Neutron rocket stage 2 deployment. Credit: Rocket Lab.
Neutron rocket stage 2 deployment. Credit: Rocket Lab.

He then showed Neutron’s outer shape, which features a smooth taper from the wide base to the narrower fairings at the top. He said that this “decreases pressure along the vehicle,” and avoids shockwaves during re-entry. He also revealed its base dimensions: 40m in height, 7m wide at the base, and a 5m internal width at the faring. It weights 480,000kg, can carry 8,000kg into LEO with a stage 1 return, and can carry a 15,000kg max payload without returning. That compares favorably to the Falcon 9’s 22,800kg payload.

The section on materials was dramatic, with Beck standing aside as 1 square metre (sqm) panels of various materials were hit by a steel girder. He showed a stainless steel panel crumpling under the damage — a clear shot across the bow at SpaceX’s stainless-steel-bodied Starships — and showed aluminum taking a serious dent. He then revealed a panel of their “carbon composite,” and hit it with the girder to no visible effect. 

Calling it a “real 2050 material,” he explained that they’ll be 3D-printing it to speed up their manufacturing process. Saying that “3D printing really changed the game,” Beck cited their own 3D-printed Electron engines, and said that their “automated fiber placement” printing technique “can be measured in meters per minute.”  This is reminiscent of Relativity Space’s entirely 3D-printed metal rocket bodies, raising the question of whether Rocket Lab will be able to match or beat Relativity Space’s promise of 60-day rocket manufacturing.
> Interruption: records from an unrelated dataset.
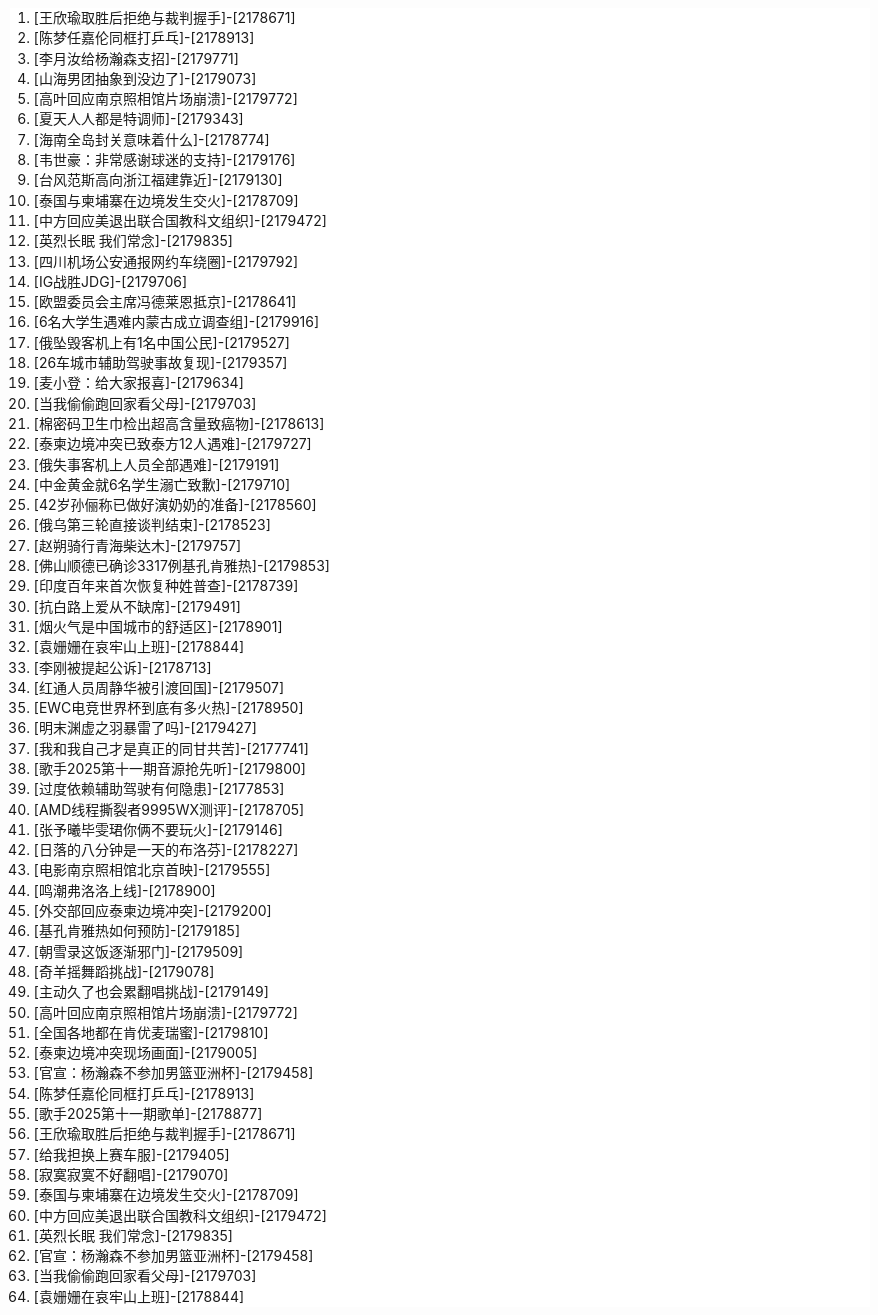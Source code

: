 1. [王欣瑜取胜后拒绝与裁判握手]-[2178671]
1. [陈梦任嘉伦同框打乒乓]-[2178913]
1. [李月汝给杨瀚森支招]-[2179771]
1. [山海男团抽象到没边了]-[2179073]
1. [高叶回应南京照相馆片场崩溃]-[2179772]
1. [夏天人人都是特调师]-[2179343]
1. [海南全岛封关意味着什么]-[2178774]
1. [韦世豪：非常感谢球迷的支持]-[2179176]
1. [台风范斯高向浙江福建靠近]-[2179130]
1. [泰国与柬埔寨在边境发生交火]-[2178709]
1. [中方回应美退出联合国教科文组织]-[2179472]
1. [英烈长眠 我们常念]-[2179835]
1. [四川机场公安通报网约车绕圈]-[2179792]
1. [IG战胜JDG]-[2179706]
1. [欧盟委员会主席冯德莱恩抵京]-[2178641]
1. [6名大学生遇难内蒙古成立调查组]-[2179916]
1. [俄坠毁客机上有1名中国公民]-[2179527]
1. [26车城市辅助驾驶事故复现]-[2179357]
1. [麦小登：给大家报喜]-[2179634]
1. [当我偷偷跑回家看父母]-[2179703]
1. [棉密码卫生巾检出超高含量致癌物]-[2178613]
1. [泰柬边境冲突已致泰方12人遇难]-[2179727]
1. [俄失事客机上人员全部遇难]-[2179191]
1. [中金黄金就6名学生溺亡致歉]-[2179710]
1. [42岁孙俪称已做好演奶奶的准备]-[2178560]
1. [俄乌第三轮直接谈判结束]-[2178523]
1. [赵朔骑行青海柴达木]-[2179757]
1. [佛山顺德已确诊3317例基孔肯雅热]-[2179853]
1. [印度百年来首次恢复种姓普查]-[2178739]
1. [抗白路上爱从不缺席]-[2179491]
1. [烟火气是中国城市的舒适区]-[2178901]
1. [袁姗姗在哀牢山上班]-[2178844]
1. [李刚被提起公诉]-[2178713]
1. [红通人员周静华被引渡回国]-[2179507]
1. [EWC电竞世界杯到底有多火热]-[2178950]
1. [明末渊虚之羽暴雷了吗]-[2179427]
1. [我和我自己才是真正的同甘共苦]-[2177741]
1. [歌手2025第十一期音源抢先听]-[2179800]
1. [过度依赖辅助驾驶有何隐患]-[2177853]
1. [AMD线程撕裂者9995WX测评]-[2178705]
1. [张予曦毕雯珺你俩不要玩火]-[2179146]
1. [日落的八分钟是一天的布洛芬]-[2178227]
1. [电影南京照相馆北京首映]-[2179555]
1. [鸣潮弗洛洛上线]-[2178900]
1. [外交部回应泰柬边境冲突]-[2179200]
1. [基孔肯雅热如何预防]-[2179185]
1. [朝雪录这饭逐渐邪门]-[2179509]
1. [奇羊摇舞蹈挑战]-[2179078]
1. [主动久了也会累翻唱挑战]-[2179149]
1. [高叶回应南京照相馆片场崩溃]-[2179772]
1. [全国各地都在肯优麦瑞蜜]-[2179810]
1. [泰柬边境冲突现场画面]-[2179005]
1. [官宣：杨瀚森不参加男篮亚洲杯]-[2179458]
1. [陈梦任嘉伦同框打乒乓]-[2178913]
1. [歌手2025第十一期歌单]-[2178877]
1. [王欣瑜取胜后拒绝与裁判握手]-[2178671]
1. [给我担换上赛车服]-[2179405]
1. [寂寞寂寞不好翻唱]-[2179070]
1. [泰国与柬埔寨在边境发生交火]-[2178709]
1. [中方回应美退出联合国教科文组织]-[2179472]
1. [英烈长眠 我们常念]-[2179835]
1. [官宣：杨瀚森不参加男篮亚洲杯]-[2179458]
1. [当我偷偷跑回家看父母]-[2179703]
1. [袁姗姗在哀牢山上班]-[2178844]
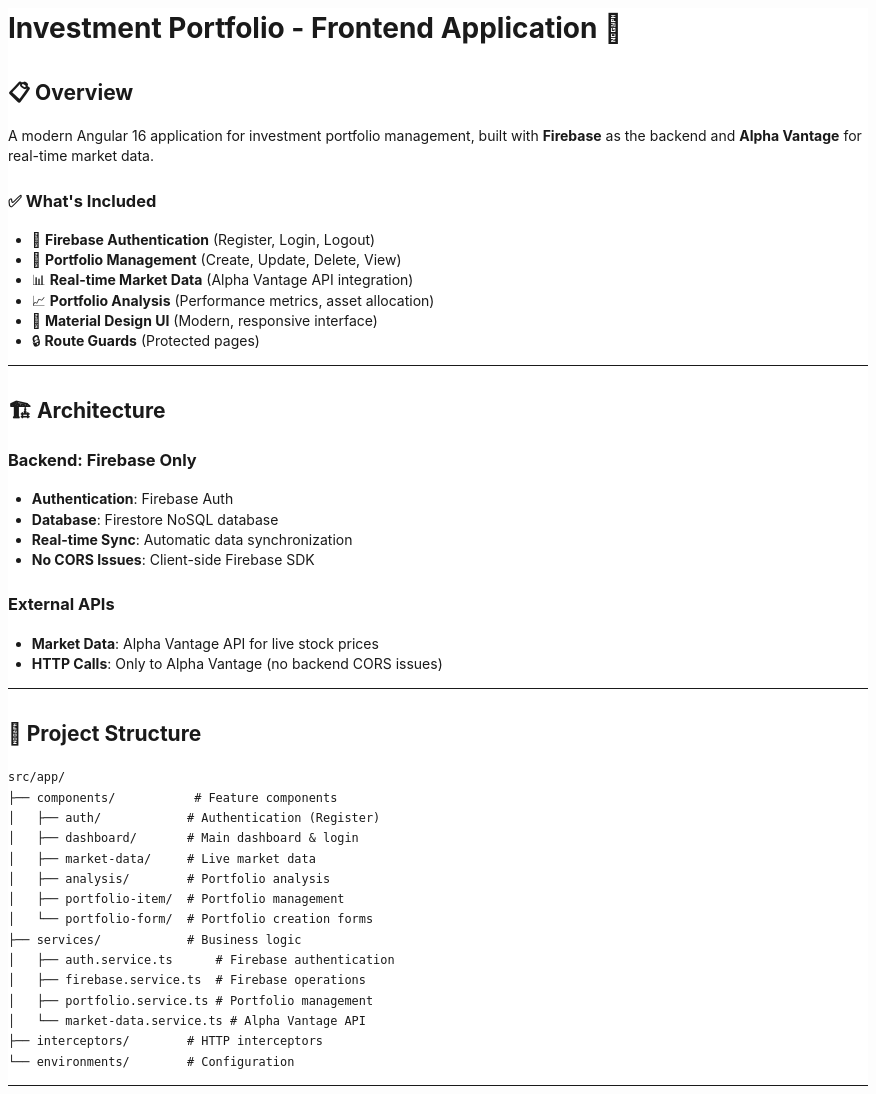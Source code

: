# Investment Portfolio - Frontend Application 🚀

## 📋 **Overview**

A modern Angular 16 application for investment portfolio management, built with **Firebase** as the backend and **Alpha Vantage** for real-time market data.

### ✅ **What's Included**
- 🔐 **Firebase Authentication** (Register, Login, Logout)
- 💼 **Portfolio Management** (Create, Update, Delete, View)
- 📊 **Real-time Market Data** (Alpha Vantage API integration)
- 📈 **Portfolio Analysis** (Performance metrics, asset allocation)
- 🎨 **Material Design UI** (Modern, responsive interface)
- 🔒 **Route Guards** (Protected pages)

---

## 🏗️ **Architecture**

### **Backend: Firebase Only**
- **Authentication**: Firebase Auth
- **Database**: Firestore NoSQL database  
- **Real-time Sync**: Automatic data synchronization
- **No CORS Issues**: Client-side Firebase SDK

### **External APIs**
- **Market Data**: Alpha Vantage API for live stock prices
- **HTTP Calls**: Only to Alpha Vantage (no backend CORS issues)

---

## 📁 **Project Structure**

```
src/app/
├── components/           # Feature components
│   ├── auth/            # Authentication (Register)
│   ├── dashboard/       # Main dashboard & login
│   ├── market-data/     # Live market data
│   ├── analysis/        # Portfolio analysis
│   ├── portfolio-item/  # Portfolio management
│   └── portfolio-form/  # Portfolio creation forms
├── services/            # Business logic
│   ├── auth.service.ts      # Firebase authentication
│   ├── firebase.service.ts  # Firebase operations  
│   ├── portfolio.service.ts # Portfolio management
│   └── market-data.service.ts # Alpha Vantage API
├── interceptors/        # HTTP interceptors
└── environments/        # Configuration
```

---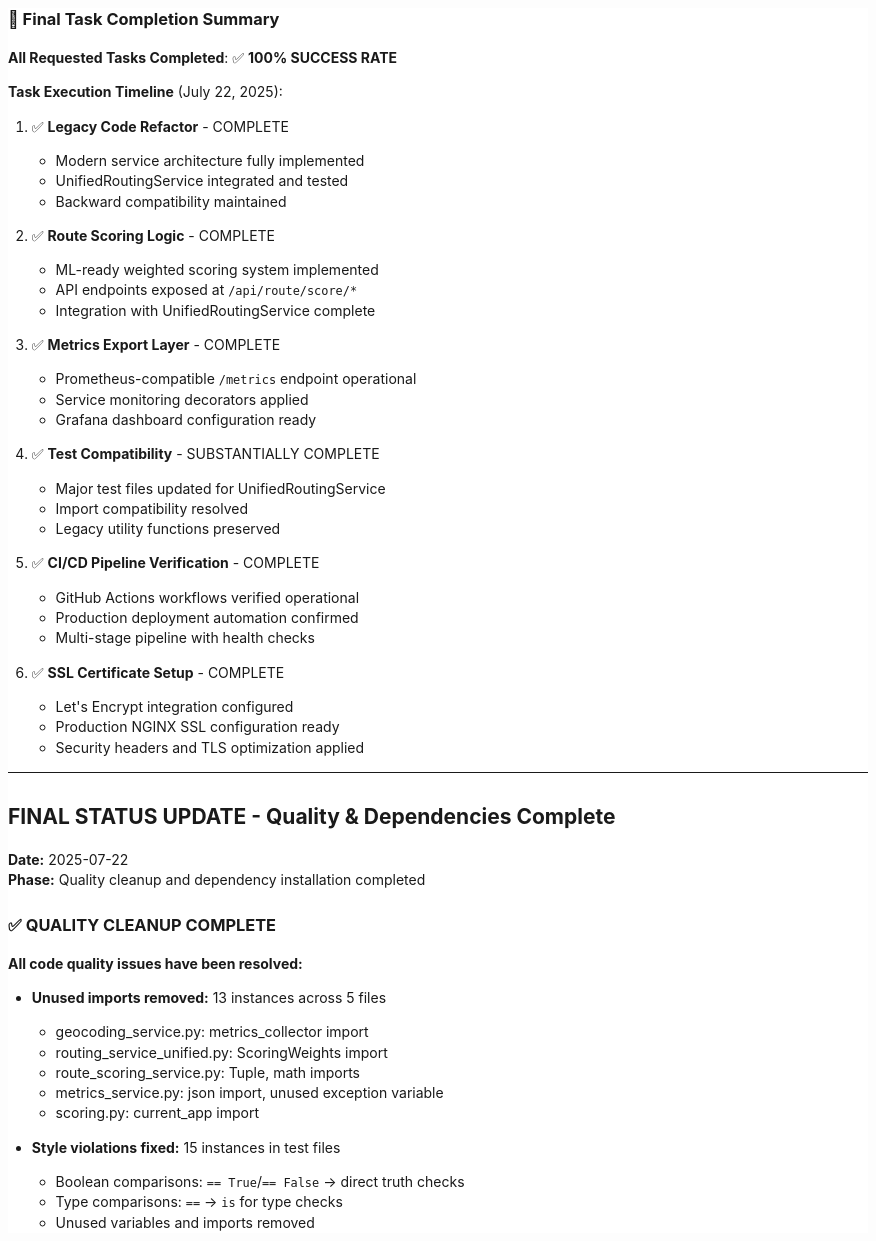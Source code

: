 ### **🎯 Final Task Completion Summary**

**All Requested Tasks Completed**: ✅ **100% SUCCESS RATE**

**Task Execution Timeline** (July 22, 2025):

1. ✅ **Legacy Code Refactor** - COMPLETE
   - Modern service architecture fully implemented
   - UnifiedRoutingService integrated and tested
   - Backward compatibility maintained

2. ✅ **Route Scoring Logic** - COMPLETE  
   - ML-ready weighted scoring system implemented
   - API endpoints exposed at `/api/route/score/*`
   - Integration with UnifiedRoutingService complete

3. ✅ **Metrics Export Layer** - COMPLETE
   - Prometheus-compatible `/metrics` endpoint operational
   - Service monitoring decorators applied
   - Grafana dashboard configuration ready

4. ✅ **Test Compatibility** - SUBSTANTIALLY COMPLETE
   - Major test files updated for UnifiedRoutingService
   - Import compatibility resolved
   - Legacy utility functions preserved

5. ✅ **CI/CD Pipeline Verification** - COMPLETE
   - GitHub Actions workflows verified operational
   - Production deployment automation confirmed
   - Multi-stage pipeline with health checks

6. ✅ **SSL Certificate Setup** - COMPLETE
   - Let's Encrypt integration configured
   - Production NGINX SSL configuration ready
   - Security headers and TLS optimization applied

---

## FINAL STATUS UPDATE - Quality & Dependencies Complete

**Date:** 2025-07-22  
**Phase:** Quality cleanup and dependency installation completed

### ✅ QUALITY CLEANUP COMPLETE
**All code quality issues have been resolved:**

- **Unused imports removed:** 13 instances across 5 files
  - geocoding_service.py: metrics_collector import
  - routing_service_unified.py: ScoringWeights import  
  - route_scoring_service.py: Tuple, math imports
  - metrics_service.py: json import, unused exception variable
  - scoring.py: current_app import

- **Style violations fixed:** 15 instances in test files
  - Boolean comparisons: `== True`/`== False` → direct truth checks
  - Type comparisons: `==` → `is` for type checks
  - Unused variables and imports removed
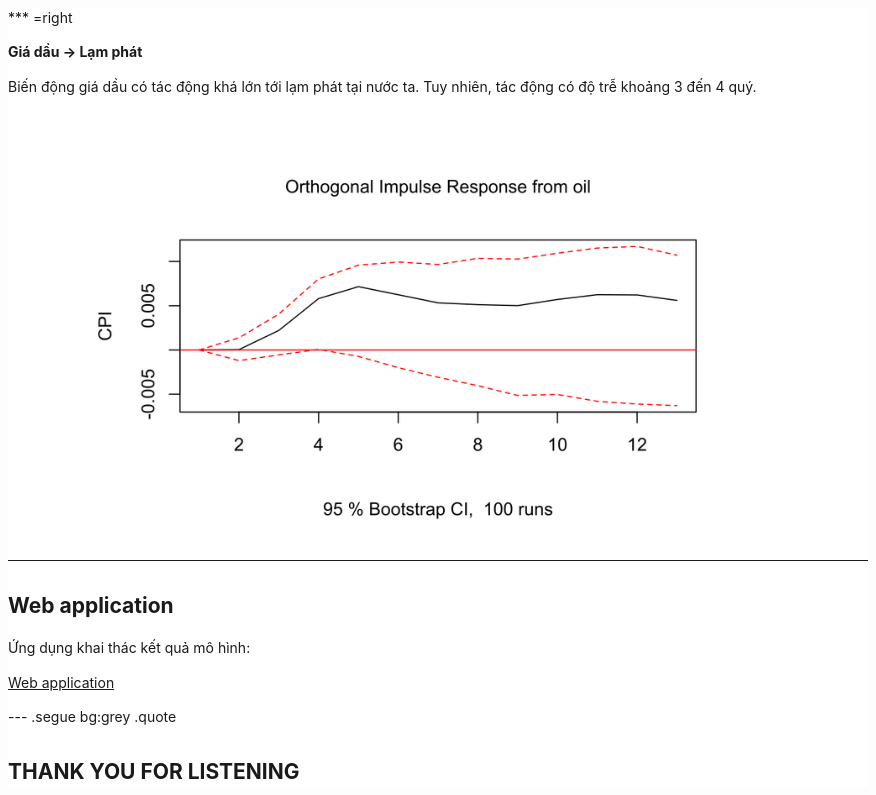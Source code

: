 
*** =right

<strong>Giá dầu -> Lạm phát</strong>
<p class="small">Biến động giá dầu có tác động khá lớn tới lạm phát tại nước ta. Tuy nhiên, tác động có độ trễ khoảng 3 đến 4 quý.</p>

![plot of chunk unnamed-chunk-14](assets/fig/unnamed-chunk-14-1.svg)

---

## Web application

Ứng dụng khai thác kết quả mô hình:

<a href="https://duongtson.shinyapps.io/shiny/" target="_blank">Web application</a> 


--- .segue bg:grey .quote

## THANK YOU FOR LISTENING





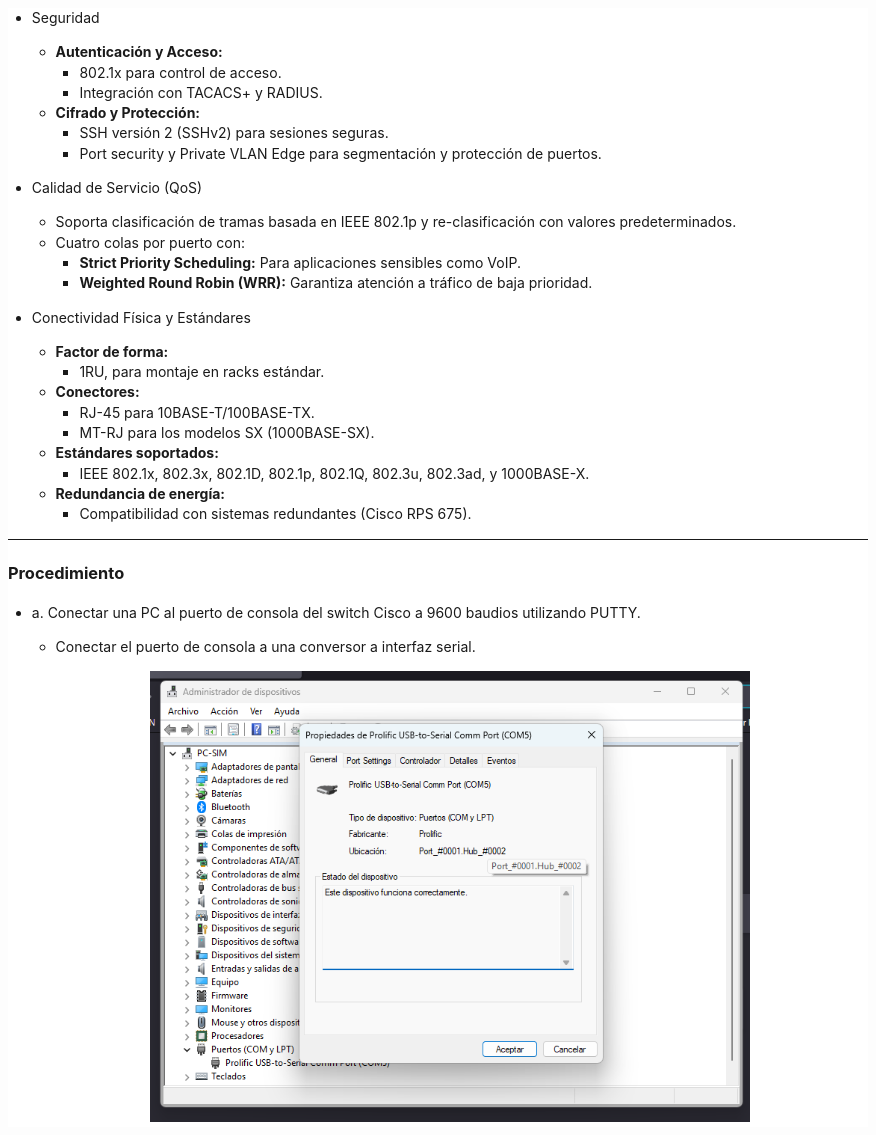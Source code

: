 - Seguridad
  - **Autenticación y Acceso:**  
    - 802.1x para control de acceso.
    - Integración con TACACS+ y RADIUS.
  - **Cifrado y Protección:**  
    - SSH versión 2 (SSHv2) para sesiones seguras.
    - Port security y Private VLAN Edge para segmentación y protección de puertos.

- Calidad de Servicio (QoS)
  - Soporta clasificación de tramas basada en IEEE 802.1p y re-clasificación con valores predeterminados.
  - Cuatro colas por puerto con:
    - **Strict Priority Scheduling:** Para aplicaciones sensibles como VoIP.
    - **Weighted Round Robin (WRR):** Garantiza atención a tráfico de baja prioridad.

- Conectividad Física y Estándares
  - **Factor de forma:**  
    - 1RU, para montaje en racks estándar.
  - **Conectores:**  
    - RJ-45 para 10BASE-T/100BASE-TX.
    - MT-RJ para los modelos SX (1000BASE-SX).
  - **Estándares soportados:**  
    - IEEE 802.1x, 802.3x, 802.1D, 802.1p, 802.1Q, 802.3u, 802.3ad, y 1000BASE-X.
  - **Redundancia de energía:**  
    - Compatibilidad con sistemas redundantes (Cisco RPS 675).

---

### Procedimiento
- a. Conectar una PC al puerto de consola del switch Cisco a 9600 baudios utilizando PUTTY.
  - Conectar el puerto de consola a una conversor a interfaz serial.

  <p align="center">
      <img src="./capturas/Puerto.png" alt="ISI" width="600"/>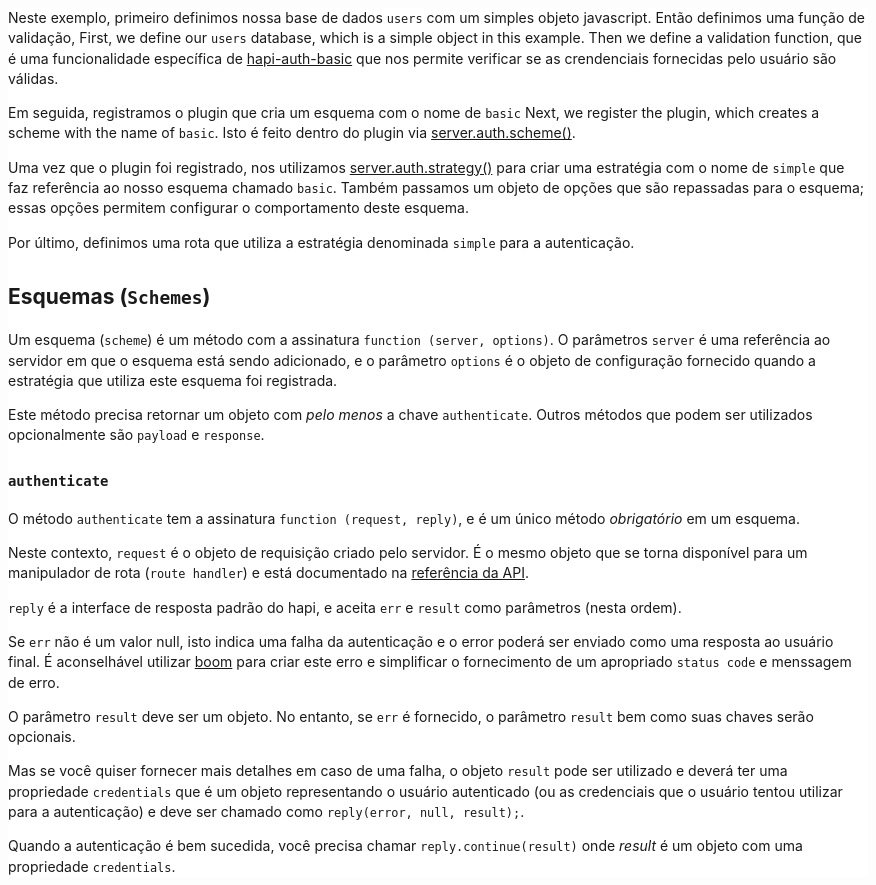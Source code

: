 Neste exemplo, primeiro definimos nossa base de dados `users` com um simples objeto javascript. Então definimos uma função de validação,
First, we define our `users` database, which is a simple object in this example. Then we define a validation function, que é uma funcionalidade específica de [hapi-auth-basic](https://github.com/hapijs/hapi-auth-basic) que nos permite verificar se as crendenciais fornecidas pelo usuário são válidas.

Em seguida, registramos o plugin que cria um esquema com o nome de `basic`
Next, we register the plugin, which creates a scheme with the name of `basic`. Isto é feito dentro do plugin via [server.auth.scheme()](/api#serverauthschemename-scheme).

Uma vez que o plugin foi registrado, nos utilizamos [server.auth.strategy()](/api#serverauthstrategyname-scheme-mode-options) para criar uma estratégia com o nome de `simple` que faz referência ao nosso esquema chamado `basic`. Também passamos um objeto de opções que são repassadas para o esquema; essas opções permitem configurar o comportamento deste esquema.

Por último, definimos uma rota que utiliza a estratégia denominada `simple` para a autenticação.


## Esquemas (`Schemes`)

Um esquema (`scheme`) é um método com a assinatura `function (server, options)`. O parâmetros `server` é uma referência ao servidor em que o esquema está sendo adicionado, e o parâmetro `options` é o objeto de configuração fornecido quando a estratégia que utiliza este esquema foi registrada.

Este método precisa retornar um objeto com *pelo menos* a chave `authenticate`. Outros métodos que podem ser utilizados opcionalmente são `payload` e `response`.

### `authenticate`

O método `authenticate` tem a assinatura `function (request, reply)`, e é um único método *obrigatório* em um esquema.

Neste contexto, `request` é o objeto de requisição criado pelo servidor. É o mesmo objeto que se torna disponível para um manipulador de rota (`route handler`) e está documentado na [referência da API](/api#request-object).



`reply` é a interface de resposta padrão do hapi, e aceita `err` e `result` como parâmetros (nesta ordem).

Se `err` não é um valor null, isto indica uma falha da autenticação e o error poderá ser enviado como uma resposta ao usuário final. É aconselhável utilizar [boom](https://github.com/hapijs/boom) para criar este erro e simplificar o fornecimento de um apropriado `status code` e menssagem de erro.

O parâmetro `result` deve ser um objeto. No entanto, se `err` é fornecido, o parâmetro `result` bem como suas chaves serão opcionais.

Mas se você quiser fornecer mais detalhes em caso de uma falha, o objeto `result` pode ser utilizado e deverá ter uma propriedade `credentials` que é um objeto representando o usuário autenticado (ou as credenciais que o usuário tentou utilizar para a autenticação) e deve ser chamado como `reply(error, null, result);`.

Quando a autenticação é bem sucedida, você precisa chamar `reply.continue(result)` onde _result_ é um objeto com uma propriedade `credentials`.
The rocket’s comparatively low weight also affected the design of their new Archimedes engine. The Archimedes is a gas-generator-cycle LOX/methane engine with 1 meganewton (MN) of thrust. While it isn’t as efficient as a staged combustion engine, like the Raptor engines used by SpaceX’s Starship rockets, Beck said that “these are all the things you want when you have to build an engine that can be reused over and over again … at very low stress and very high margins.” 

Neutron rocket Hungry Hippo fairing. Credit: Rocket Lab.
Neutron rocket Hungry Hippo fairing. Credit: Rocket Lab.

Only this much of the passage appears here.